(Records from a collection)
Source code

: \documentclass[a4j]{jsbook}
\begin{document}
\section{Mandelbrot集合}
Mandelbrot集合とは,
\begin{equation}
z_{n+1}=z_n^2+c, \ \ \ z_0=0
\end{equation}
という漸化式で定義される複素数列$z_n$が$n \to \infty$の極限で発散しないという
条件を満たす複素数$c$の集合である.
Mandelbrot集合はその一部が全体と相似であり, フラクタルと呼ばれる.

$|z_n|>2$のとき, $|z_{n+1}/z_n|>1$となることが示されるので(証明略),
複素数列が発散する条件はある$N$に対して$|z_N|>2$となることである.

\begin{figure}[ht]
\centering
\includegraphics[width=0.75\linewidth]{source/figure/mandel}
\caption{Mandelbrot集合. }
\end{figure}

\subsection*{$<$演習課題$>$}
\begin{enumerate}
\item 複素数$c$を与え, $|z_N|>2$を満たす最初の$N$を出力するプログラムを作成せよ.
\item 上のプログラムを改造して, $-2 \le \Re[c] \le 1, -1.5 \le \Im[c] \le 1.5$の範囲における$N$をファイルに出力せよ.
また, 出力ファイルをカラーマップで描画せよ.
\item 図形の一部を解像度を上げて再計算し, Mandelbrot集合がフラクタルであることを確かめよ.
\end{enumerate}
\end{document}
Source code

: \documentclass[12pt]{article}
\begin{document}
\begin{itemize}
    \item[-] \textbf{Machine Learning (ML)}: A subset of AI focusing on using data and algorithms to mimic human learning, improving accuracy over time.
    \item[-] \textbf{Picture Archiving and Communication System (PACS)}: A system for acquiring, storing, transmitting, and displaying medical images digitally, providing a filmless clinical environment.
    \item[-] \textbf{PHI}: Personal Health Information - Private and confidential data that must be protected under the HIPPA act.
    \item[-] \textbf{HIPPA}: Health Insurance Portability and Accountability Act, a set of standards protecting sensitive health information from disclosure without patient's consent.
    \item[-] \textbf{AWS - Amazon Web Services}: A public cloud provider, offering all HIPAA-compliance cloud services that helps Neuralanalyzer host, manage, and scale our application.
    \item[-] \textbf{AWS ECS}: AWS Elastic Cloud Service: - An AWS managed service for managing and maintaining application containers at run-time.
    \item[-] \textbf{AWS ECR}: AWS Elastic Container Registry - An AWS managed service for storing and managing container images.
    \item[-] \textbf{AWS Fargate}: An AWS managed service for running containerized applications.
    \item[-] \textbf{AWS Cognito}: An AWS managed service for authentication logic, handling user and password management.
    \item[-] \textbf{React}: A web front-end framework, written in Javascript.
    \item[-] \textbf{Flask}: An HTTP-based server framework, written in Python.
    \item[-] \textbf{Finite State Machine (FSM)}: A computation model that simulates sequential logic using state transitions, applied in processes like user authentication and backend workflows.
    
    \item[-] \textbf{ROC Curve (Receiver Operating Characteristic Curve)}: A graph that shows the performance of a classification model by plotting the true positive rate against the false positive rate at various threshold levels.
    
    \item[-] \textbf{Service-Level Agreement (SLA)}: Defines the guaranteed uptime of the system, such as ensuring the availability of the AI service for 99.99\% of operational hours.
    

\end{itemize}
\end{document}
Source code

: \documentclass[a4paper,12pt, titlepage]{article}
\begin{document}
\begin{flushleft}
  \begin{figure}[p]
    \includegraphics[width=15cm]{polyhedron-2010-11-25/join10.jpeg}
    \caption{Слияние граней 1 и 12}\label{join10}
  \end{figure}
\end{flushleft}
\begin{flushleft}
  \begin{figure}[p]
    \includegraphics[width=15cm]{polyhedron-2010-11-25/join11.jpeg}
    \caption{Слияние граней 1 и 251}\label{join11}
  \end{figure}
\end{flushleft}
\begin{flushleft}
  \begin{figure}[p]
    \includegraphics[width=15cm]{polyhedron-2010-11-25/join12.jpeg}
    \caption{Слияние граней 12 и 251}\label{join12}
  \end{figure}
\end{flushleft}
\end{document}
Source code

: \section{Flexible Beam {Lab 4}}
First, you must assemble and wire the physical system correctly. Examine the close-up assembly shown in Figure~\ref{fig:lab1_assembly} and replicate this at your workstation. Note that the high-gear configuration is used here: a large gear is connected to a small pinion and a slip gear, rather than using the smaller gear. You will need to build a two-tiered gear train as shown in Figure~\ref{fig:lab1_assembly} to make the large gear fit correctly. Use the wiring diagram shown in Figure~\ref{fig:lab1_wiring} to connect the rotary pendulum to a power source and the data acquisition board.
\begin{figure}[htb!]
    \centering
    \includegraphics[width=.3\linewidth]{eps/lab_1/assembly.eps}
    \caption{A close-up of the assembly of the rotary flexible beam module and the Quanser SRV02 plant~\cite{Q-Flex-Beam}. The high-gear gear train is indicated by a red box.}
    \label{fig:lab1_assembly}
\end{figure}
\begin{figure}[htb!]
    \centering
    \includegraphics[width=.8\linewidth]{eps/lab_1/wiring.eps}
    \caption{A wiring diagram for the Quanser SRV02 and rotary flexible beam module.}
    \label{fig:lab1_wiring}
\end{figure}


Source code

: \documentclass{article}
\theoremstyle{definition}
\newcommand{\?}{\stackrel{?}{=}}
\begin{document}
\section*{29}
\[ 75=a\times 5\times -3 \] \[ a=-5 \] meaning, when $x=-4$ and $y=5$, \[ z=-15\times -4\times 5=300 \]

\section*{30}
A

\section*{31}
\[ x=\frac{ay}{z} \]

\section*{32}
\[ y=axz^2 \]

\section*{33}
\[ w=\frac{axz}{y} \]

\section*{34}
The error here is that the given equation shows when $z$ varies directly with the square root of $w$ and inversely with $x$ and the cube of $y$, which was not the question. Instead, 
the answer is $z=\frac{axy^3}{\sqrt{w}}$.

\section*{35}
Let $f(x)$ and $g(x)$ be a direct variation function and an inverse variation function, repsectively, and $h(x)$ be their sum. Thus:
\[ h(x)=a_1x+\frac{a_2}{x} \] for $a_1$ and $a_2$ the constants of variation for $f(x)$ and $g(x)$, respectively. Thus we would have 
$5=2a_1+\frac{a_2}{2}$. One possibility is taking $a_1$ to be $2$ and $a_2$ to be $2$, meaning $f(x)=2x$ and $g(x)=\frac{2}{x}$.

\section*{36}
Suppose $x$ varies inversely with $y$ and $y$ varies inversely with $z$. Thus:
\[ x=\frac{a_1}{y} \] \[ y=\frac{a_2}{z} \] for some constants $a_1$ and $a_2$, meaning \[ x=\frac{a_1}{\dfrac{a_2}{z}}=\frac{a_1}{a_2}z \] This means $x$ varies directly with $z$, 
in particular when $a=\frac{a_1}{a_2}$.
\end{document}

- What you need to do -
Reproduce all of the data. Leave every line unchanged.

- Solution for this exercise -
Source code

: \documentclass[a4j]{jsbook}
\begin{document}
\section{Mandelbrot集合}
Mandelbrot集合とは,
\begin{equation}
z_{n+1}=z_n^2+c, \ \ \ z_0=0
\end{equation}
という漸化式で定義される複素数列$z_n$が$n \to \infty$の極限で発散しないという
条件を満たす複素数$c$の集合である.
Mandelbrot集合はその一部が全体と相似であり, フラクタルと呼ばれる.

$|z_n|>2$のとき, $|z_{n+1}/z_n|>1$となることが示されるので(証明略),
複素数列が発散する条件はある$N$に対して$|z_N|>2$となることである.

\begin{figure}[ht]
\centering
\includegraphics[width=0.75\linewidth]{source/figure/mandel}
\caption{Mandelbrot集合. }
\end{figure}

\subsection*{$<$演習課題$>$}
\begin{enumerate}
\item 複素数$c$を与え, $|z_N|>2$を満たす最初の$N$を出力するプログラムを作成せよ.
\item 上のプログラムを改造して, $-2 \le \Re[c] \le 1, -1.5 \le \Im[c] \le 1.5$の範囲における$N$をファイルに出力せよ.
また, 出力ファイルをカラーマップで描画せよ.
\item 図形の一部を解像度を上げて再計算し, Mandelbrot集合がフラクタルであることを確かめよ.
\end{enumerate}
\end{document}
Source code

: \documentclass[12pt]{article}
\begin{document}
\begin{itemize}
    \item[-] \textbf{Machine Learning (ML)}: A subset of AI focusing on using data and algorithms to mimic human learning, improving accuracy over time.
    \item[-] \textbf{Picture Archiving and Communication System (PACS)}: A system for acquiring, storing, transmitting, and displaying medical images digitally, providing a filmless clinical environment.
    \item[-] \textbf{PHI}: Personal Health Information - Private and confidential data that must be protected under the HIPPA act.
    \item[-] \textbf{HIPPA}: Health Insurance Portability and Accountability Act, a set of standards protecting sensitive health information from disclosure without patient's consent.
    \item[-] \textbf{AWS - Amazon Web Services}: A public cloud provider, offering all HIPAA-compliance cloud services that helps Neuralanalyzer host, manage, and scale our application.
    \item[-] \textbf{AWS ECS}: AWS Elastic Cloud Service: - An AWS managed service for managing and maintaining application containers at run-time.
    \item[-] \textbf{AWS ECR}: AWS Elastic Container Registry - An AWS managed service for storing and managing container images.
    \item[-] \textbf{AWS Fargate}: An AWS managed service for running containerized applications.
    \item[-] \textbf{AWS Cognito}: An AWS managed service for authentication logic, handling user and password management.
    \item[-] \textbf{React}: A web front-end framework, written in Javascript.
    \item[-] \textbf{Flask}: An HTTP-based server framework, written in Python.
    \item[-] \textbf{Finite State Machine (FSM)}: A computation model that simulates sequential logic using state transitions, applied in processes like user authentication and backend workflows.
    
    \item[-] \textbf{ROC Curve (Receiver Operating Characteristic Curve)}: A graph that shows the performance of a classification model by plotting the true positive rate against the false positive rate at various threshold levels.
    
    \item[-] \textbf{Service-Level Agreement (SLA)}: Defines the guaranteed uptime of the system, such as ensuring the availability of the AI service for 99.99\% of operational hours.
    

\end{itemize}
\end{document}
Source code

: \documentclass[a4paper,12pt, titlepage]{article}
\begin{document}
\begin{flushleft}
  \begin{figure}[p]
    \includegraphics[width=15cm]{polyhedron-2010-11-25/join10.jpeg}
    \caption{Слияние граней 1 и 12}\label{join10}
  \end{figure}
\end{flushleft}
\begin{flushleft}
  \begin{figure}[p]
    \includegraphics[width=15cm]{polyhedron-2010-11-25/join11.jpeg}
    \caption{Слияние граней 1 и 251}\label{join11}
  \end{figure}
\end{flushleft}
\begin{flushleft}
  \begin{figure}[p]
    \includegraphics[width=15cm]{polyhedron-2010-11-25/join12.jpeg}
    \caption{Слияние граней 12 и 251}\label{join12}
  \end{figure}
\end{flushleft}
\end{document}
Source code

: \section{Flexible Beam {Lab 4}}
First, you must assemble and wire the physical system correctly. Examine the close-up assembly shown in Figure~\ref{fig:lab1_assembly} and replicate this at your workstation. Note that the high-gear configuration is used here: a large gear is connected to a small pinion and a slip gear, rather than using the smaller gear. You will need to build a two-tiered gear train as shown in Figure~\ref{fig:lab1_assembly} to make the large gear fit correctly. Use the wiring diagram shown in Figure~\ref{fig:lab1_wiring} to connect the rotary pendulum to a power source and the data acquisition board.
\begin{figure}[htb!]
    \centering
    \includegraphics[width=.3\linewidth]{eps/lab_1/assembly.eps}
    \caption{A close-up of the assembly of the rotary flexible beam module and the Quanser SRV02 plant~\cite{Q-Flex-Beam}. The high-gear gear train is indicated by a red box.}
    \label{fig:lab1_assembly}
\end{figure}
\begin{figure}[htb!]
    \centering
    \includegraphics[width=.8\linewidth]{eps/lab_1/wiring.eps}
    \caption{A wiring diagram for the Quanser SRV02 and rotary flexible beam module.}
    \label{fig:lab1_wiring}
\end{figure}


Source code

: \documentclass{article}
\theoremstyle{definition}
\newcommand{\?}{\stackrel{?}{=}}
\begin{document}
\section*{29}
\[ 75=a\times 5\times -3 \] \[ a=-5 \] meaning, when $x=-4$ and $y=5$, \[ z=-15\times -4\times 5=300 \]

\section*{30}
A

\section*{31}
\[ x=\frac{ay}{z} \]

\section*{32}
\[ y=axz^2 \]

\section*{33}
\[ w=\frac{axz}{y} \]

\section*{34}
The error here is that the given equation shows when $z$ varies directly with the square root of $w$ and inversely with $x$ and the cube of $y$, which was not the question. Instead, 
the answer is $z=\frac{axy^3}{\sqrt{w}}$.

\section*{35}
Let $f(x)$ and $g(x)$ be a direct variation function and an inverse variation function, repsectively, and $h(x)$ be their sum. Thus:
\[ h(x)=a_1x+\frac{a_2}{x} \] for $a_1$ and $a_2$ the constants of variation for $f(x)$ and $g(x)$, respectively. Thus we would have 
$5=2a_1+\frac{a_2}{2}$. One possibility is taking $a_1$ to be $2$ and $a_2$ to be $2$, meaning $f(x)=2x$ and $g(x)=\frac{2}{x}$.

\section*{36}
Suppose $x$ varies inversely with $y$ and $y$ varies inversely with $z$. Thus:
\[ x=\frac{a_1}{y} \] \[ y=\frac{a_2}{z} \] for some constants $a_1$ and $a_2$, meaning \[ x=\frac{a_1}{\dfrac{a_2}{z}}=\frac{a_1}{a_2}z \] This means $x$ varies directly with $z$, 
in particular when $a=\frac{a_1}{a_2}$.
\end{document}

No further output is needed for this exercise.